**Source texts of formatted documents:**

┄┄┄┄┄┄┄┄┄┄

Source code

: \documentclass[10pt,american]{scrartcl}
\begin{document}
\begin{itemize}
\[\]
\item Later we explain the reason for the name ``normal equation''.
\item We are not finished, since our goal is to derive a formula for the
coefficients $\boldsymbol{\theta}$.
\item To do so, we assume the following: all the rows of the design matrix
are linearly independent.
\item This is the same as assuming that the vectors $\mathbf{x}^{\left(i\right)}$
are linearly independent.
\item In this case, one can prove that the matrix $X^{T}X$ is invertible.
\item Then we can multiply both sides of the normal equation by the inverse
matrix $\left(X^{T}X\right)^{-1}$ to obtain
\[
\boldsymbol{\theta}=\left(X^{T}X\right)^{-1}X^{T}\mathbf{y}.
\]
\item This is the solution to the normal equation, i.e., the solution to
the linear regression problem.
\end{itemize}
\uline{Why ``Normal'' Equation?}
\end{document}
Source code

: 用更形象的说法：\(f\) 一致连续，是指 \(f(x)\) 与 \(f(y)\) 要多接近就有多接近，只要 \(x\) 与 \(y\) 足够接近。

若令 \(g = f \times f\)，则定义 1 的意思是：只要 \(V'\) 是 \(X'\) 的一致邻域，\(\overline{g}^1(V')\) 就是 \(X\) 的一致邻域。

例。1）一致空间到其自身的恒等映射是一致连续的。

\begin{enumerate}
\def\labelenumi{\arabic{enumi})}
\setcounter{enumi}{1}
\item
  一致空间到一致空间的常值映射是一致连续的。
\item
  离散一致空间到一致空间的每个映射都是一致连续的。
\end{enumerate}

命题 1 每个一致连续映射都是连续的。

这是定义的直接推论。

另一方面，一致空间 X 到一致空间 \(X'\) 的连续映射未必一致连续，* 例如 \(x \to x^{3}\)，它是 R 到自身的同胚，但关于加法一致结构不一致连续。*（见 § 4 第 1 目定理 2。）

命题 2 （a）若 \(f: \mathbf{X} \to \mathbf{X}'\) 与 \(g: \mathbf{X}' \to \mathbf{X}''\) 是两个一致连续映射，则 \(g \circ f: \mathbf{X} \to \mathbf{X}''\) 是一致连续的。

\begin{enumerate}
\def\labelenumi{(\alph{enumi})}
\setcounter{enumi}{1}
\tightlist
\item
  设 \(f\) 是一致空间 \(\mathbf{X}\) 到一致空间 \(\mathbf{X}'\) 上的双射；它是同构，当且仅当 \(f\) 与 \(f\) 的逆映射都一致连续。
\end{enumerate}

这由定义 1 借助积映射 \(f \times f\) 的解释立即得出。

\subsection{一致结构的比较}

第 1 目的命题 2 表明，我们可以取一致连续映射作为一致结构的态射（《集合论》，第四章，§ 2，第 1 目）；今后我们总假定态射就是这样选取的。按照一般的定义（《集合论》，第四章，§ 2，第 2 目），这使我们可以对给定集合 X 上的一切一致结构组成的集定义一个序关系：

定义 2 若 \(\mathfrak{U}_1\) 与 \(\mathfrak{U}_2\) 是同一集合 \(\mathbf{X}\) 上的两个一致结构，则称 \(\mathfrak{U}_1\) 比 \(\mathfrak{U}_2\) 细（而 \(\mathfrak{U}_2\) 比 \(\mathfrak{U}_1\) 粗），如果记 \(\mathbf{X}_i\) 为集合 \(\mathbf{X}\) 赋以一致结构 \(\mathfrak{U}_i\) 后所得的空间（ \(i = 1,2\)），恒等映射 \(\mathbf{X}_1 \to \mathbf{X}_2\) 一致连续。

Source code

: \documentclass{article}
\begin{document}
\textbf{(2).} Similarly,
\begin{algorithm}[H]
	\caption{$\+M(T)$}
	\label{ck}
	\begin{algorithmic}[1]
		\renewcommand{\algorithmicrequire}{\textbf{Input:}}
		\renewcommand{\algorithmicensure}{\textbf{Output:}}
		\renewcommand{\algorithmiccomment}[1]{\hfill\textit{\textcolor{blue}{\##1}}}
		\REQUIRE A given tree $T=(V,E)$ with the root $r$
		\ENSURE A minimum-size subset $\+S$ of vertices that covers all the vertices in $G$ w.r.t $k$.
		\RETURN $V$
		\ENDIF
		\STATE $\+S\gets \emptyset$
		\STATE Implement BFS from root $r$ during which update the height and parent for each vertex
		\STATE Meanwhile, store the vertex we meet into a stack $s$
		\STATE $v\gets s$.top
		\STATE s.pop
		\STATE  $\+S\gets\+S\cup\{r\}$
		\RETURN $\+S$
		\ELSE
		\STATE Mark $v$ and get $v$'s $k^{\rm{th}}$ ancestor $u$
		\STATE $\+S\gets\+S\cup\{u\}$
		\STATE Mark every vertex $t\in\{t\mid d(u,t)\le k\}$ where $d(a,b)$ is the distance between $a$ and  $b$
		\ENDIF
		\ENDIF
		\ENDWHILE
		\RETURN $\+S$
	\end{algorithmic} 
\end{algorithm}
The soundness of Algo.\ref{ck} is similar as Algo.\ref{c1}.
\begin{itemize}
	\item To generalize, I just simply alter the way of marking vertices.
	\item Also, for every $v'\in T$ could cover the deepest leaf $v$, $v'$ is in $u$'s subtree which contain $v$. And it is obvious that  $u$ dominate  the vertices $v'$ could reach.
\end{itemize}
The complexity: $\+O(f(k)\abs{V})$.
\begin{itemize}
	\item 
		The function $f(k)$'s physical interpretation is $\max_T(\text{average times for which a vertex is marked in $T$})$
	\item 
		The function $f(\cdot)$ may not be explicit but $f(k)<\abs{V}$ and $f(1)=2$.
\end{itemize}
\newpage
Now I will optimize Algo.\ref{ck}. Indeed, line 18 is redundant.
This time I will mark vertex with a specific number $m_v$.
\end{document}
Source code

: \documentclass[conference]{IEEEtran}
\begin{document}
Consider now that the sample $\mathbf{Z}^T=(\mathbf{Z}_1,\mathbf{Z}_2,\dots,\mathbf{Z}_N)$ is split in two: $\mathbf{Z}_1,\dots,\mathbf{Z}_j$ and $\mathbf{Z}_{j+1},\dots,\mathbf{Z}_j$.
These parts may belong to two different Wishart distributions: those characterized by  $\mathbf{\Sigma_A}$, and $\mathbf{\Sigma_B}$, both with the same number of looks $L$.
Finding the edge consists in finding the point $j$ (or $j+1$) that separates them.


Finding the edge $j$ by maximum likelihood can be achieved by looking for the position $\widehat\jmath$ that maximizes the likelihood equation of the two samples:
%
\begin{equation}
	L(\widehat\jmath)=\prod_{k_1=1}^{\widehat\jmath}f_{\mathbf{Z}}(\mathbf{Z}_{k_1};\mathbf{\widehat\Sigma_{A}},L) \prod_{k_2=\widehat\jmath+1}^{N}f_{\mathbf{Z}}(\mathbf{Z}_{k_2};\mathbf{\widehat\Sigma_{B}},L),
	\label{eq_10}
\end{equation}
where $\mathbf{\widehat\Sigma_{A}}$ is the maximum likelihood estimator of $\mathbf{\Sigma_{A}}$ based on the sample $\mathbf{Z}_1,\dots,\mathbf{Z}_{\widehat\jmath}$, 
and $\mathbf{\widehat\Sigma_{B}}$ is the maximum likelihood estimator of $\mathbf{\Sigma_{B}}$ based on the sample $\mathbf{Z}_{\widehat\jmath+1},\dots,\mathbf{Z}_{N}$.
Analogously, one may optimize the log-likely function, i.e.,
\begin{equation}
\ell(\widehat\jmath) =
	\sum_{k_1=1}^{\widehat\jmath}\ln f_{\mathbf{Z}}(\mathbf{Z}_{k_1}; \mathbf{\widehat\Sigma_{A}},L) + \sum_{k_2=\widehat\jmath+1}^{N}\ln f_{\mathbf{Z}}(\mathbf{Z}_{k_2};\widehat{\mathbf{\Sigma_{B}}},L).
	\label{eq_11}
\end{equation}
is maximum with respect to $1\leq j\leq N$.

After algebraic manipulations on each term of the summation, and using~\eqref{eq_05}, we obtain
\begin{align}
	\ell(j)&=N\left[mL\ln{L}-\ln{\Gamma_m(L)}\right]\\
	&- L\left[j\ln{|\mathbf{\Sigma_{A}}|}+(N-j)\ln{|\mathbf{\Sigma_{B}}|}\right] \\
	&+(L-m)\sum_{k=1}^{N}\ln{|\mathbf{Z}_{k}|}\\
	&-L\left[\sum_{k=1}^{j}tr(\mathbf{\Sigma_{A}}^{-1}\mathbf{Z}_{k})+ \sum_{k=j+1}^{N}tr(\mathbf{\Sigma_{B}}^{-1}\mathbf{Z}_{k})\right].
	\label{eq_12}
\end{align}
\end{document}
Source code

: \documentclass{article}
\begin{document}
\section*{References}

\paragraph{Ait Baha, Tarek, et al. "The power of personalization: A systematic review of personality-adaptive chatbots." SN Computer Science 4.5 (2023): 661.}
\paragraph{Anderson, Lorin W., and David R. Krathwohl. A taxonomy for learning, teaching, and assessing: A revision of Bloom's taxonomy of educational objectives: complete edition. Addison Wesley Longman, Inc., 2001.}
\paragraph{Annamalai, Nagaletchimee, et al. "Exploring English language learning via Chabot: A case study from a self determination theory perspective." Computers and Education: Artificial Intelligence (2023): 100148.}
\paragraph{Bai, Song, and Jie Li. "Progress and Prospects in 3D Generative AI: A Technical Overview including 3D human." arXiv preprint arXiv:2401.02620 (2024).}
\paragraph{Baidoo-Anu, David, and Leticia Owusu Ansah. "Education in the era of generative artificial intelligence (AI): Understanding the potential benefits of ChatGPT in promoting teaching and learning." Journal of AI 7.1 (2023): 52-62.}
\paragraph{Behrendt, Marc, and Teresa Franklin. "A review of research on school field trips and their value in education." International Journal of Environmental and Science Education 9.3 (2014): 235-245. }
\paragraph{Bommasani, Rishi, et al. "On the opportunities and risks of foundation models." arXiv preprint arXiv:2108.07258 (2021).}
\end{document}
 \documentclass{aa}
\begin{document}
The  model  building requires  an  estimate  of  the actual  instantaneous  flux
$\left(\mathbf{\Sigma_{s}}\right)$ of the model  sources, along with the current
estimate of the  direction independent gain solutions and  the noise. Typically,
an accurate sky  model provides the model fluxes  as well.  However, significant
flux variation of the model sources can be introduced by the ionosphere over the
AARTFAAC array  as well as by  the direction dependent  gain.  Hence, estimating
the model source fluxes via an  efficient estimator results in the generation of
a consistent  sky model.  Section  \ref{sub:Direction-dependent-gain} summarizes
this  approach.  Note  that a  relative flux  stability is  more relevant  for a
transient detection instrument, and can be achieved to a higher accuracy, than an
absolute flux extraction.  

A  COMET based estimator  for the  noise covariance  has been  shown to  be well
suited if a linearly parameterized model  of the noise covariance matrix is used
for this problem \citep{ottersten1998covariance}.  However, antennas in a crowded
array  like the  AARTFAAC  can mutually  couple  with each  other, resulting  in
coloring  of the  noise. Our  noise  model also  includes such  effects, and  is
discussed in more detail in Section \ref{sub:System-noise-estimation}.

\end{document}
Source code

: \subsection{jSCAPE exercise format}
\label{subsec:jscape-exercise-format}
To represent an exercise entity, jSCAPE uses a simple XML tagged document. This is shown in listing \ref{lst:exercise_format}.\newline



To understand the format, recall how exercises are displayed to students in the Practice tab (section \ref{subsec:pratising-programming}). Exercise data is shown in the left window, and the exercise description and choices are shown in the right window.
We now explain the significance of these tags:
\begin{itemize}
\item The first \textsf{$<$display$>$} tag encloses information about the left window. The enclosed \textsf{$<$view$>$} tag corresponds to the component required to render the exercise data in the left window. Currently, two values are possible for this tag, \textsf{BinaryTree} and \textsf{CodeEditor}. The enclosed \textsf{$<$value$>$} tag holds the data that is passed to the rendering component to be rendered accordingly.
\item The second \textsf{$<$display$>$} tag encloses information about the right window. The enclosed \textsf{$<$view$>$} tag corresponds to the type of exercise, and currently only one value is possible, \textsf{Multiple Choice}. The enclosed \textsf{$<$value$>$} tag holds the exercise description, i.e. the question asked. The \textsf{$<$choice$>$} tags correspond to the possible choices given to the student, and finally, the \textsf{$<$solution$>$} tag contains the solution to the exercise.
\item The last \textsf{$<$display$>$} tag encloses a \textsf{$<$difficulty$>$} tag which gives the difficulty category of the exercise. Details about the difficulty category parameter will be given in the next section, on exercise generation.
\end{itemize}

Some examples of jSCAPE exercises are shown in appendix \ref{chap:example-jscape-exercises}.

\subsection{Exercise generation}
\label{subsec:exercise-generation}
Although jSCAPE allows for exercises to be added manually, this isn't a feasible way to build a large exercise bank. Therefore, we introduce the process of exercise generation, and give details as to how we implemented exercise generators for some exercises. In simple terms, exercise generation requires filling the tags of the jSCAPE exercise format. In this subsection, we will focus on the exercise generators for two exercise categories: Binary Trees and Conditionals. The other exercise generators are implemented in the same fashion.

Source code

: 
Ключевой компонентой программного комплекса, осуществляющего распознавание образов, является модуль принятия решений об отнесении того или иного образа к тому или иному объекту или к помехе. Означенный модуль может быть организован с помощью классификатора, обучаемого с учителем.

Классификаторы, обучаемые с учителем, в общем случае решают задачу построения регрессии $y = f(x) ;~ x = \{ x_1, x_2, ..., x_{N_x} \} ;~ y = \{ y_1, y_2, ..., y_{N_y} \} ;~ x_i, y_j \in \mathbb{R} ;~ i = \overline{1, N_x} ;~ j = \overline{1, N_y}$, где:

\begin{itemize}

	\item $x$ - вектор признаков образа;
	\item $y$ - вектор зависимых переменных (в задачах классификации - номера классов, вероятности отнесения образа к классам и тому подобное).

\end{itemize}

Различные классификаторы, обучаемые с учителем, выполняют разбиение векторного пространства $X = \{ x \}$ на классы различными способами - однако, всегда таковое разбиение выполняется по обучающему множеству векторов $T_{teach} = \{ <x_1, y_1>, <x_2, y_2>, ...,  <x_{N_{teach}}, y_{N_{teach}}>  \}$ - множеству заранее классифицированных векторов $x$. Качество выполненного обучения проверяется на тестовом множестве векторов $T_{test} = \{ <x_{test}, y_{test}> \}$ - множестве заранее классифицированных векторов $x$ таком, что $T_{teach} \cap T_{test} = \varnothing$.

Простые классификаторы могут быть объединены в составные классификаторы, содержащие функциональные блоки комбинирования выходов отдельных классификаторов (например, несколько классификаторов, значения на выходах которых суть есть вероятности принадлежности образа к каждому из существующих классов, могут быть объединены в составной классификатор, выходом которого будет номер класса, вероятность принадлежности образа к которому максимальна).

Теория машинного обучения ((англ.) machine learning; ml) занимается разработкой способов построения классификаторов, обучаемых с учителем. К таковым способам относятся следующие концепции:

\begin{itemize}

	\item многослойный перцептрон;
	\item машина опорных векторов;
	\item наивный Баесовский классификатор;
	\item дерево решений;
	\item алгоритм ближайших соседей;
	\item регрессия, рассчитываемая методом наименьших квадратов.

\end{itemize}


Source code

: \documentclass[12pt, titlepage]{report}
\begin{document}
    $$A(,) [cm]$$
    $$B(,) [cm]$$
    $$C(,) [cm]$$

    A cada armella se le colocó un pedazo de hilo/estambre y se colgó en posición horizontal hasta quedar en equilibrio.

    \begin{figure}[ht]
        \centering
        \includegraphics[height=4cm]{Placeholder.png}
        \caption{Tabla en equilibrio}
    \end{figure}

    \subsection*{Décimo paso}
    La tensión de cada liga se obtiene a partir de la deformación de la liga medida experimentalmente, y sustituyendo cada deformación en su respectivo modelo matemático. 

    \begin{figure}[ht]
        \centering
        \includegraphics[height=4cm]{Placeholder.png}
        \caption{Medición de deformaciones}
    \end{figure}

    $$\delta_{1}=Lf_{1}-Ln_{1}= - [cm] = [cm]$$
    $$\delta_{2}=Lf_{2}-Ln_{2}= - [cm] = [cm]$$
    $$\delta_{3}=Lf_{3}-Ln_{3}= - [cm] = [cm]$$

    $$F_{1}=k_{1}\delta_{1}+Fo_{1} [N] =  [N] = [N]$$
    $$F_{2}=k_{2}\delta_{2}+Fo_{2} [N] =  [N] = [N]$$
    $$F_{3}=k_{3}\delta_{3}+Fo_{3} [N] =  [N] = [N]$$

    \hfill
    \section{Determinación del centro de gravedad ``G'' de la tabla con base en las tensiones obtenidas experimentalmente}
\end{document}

┄┄┄┄┄┄┄┄┄┄

**WORK INSTRUCTION:** Transcribe the lines above between the line holding "After algebraic manipulations" and the line holding "Nagaletchimee, et al.", inclusive, exactly as they stand and with nothing added.

**RESPONSE FOR THIS EXERCISE:**
After algebraic manipulations on each term of the summation, and using~\eqref{eq_05}, we obtain
\begin{align}
	\ell(j)&=N\left[mL\ln{L}-\ln{\Gamma_m(L)}\right]\\
	&- L\left[j\ln{|\mathbf{\Sigma_{A}}|}+(N-j)\ln{|\mathbf{\Sigma_{B}}|}\right] \\
	&+(L-m)\sum_{k=1}^{N}\ln{|\mathbf{Z}_{k}|}\\
	&-L\left[\sum_{k=1}^{j}tr(\mathbf{\Sigma_{A}}^{-1}\mathbf{Z}_{k})+ \sum_{k=j+1}^{N}tr(\mathbf{\Sigma_{B}}^{-1}\mathbf{Z}_{k})\right].
	\label{eq_12}
\end{align}
\end{document}
Source code

: \documentclass{article}
\begin{document}
\section*{References}

\paragraph{Ait Baha, Tarek, et al. "The power of personalization: A systematic review of personality-adaptive chatbots." SN Computer Science 4.5 (2023): 661.}
\paragraph{Anderson, Lorin W., and David R. Krathwohl. A taxonomy for learning, teaching, and assessing: A revision of Bloom's taxonomy of educational objectives: complete edition. Addison Wesley Longman, Inc., 2001.}
\paragraph{Annamalai, Nagaletchimee, et al. "Exploring English language learning via Chabot: A case study from a self determination theory perspective." Computers and Education: Artificial Intelligence (2023): 100148.}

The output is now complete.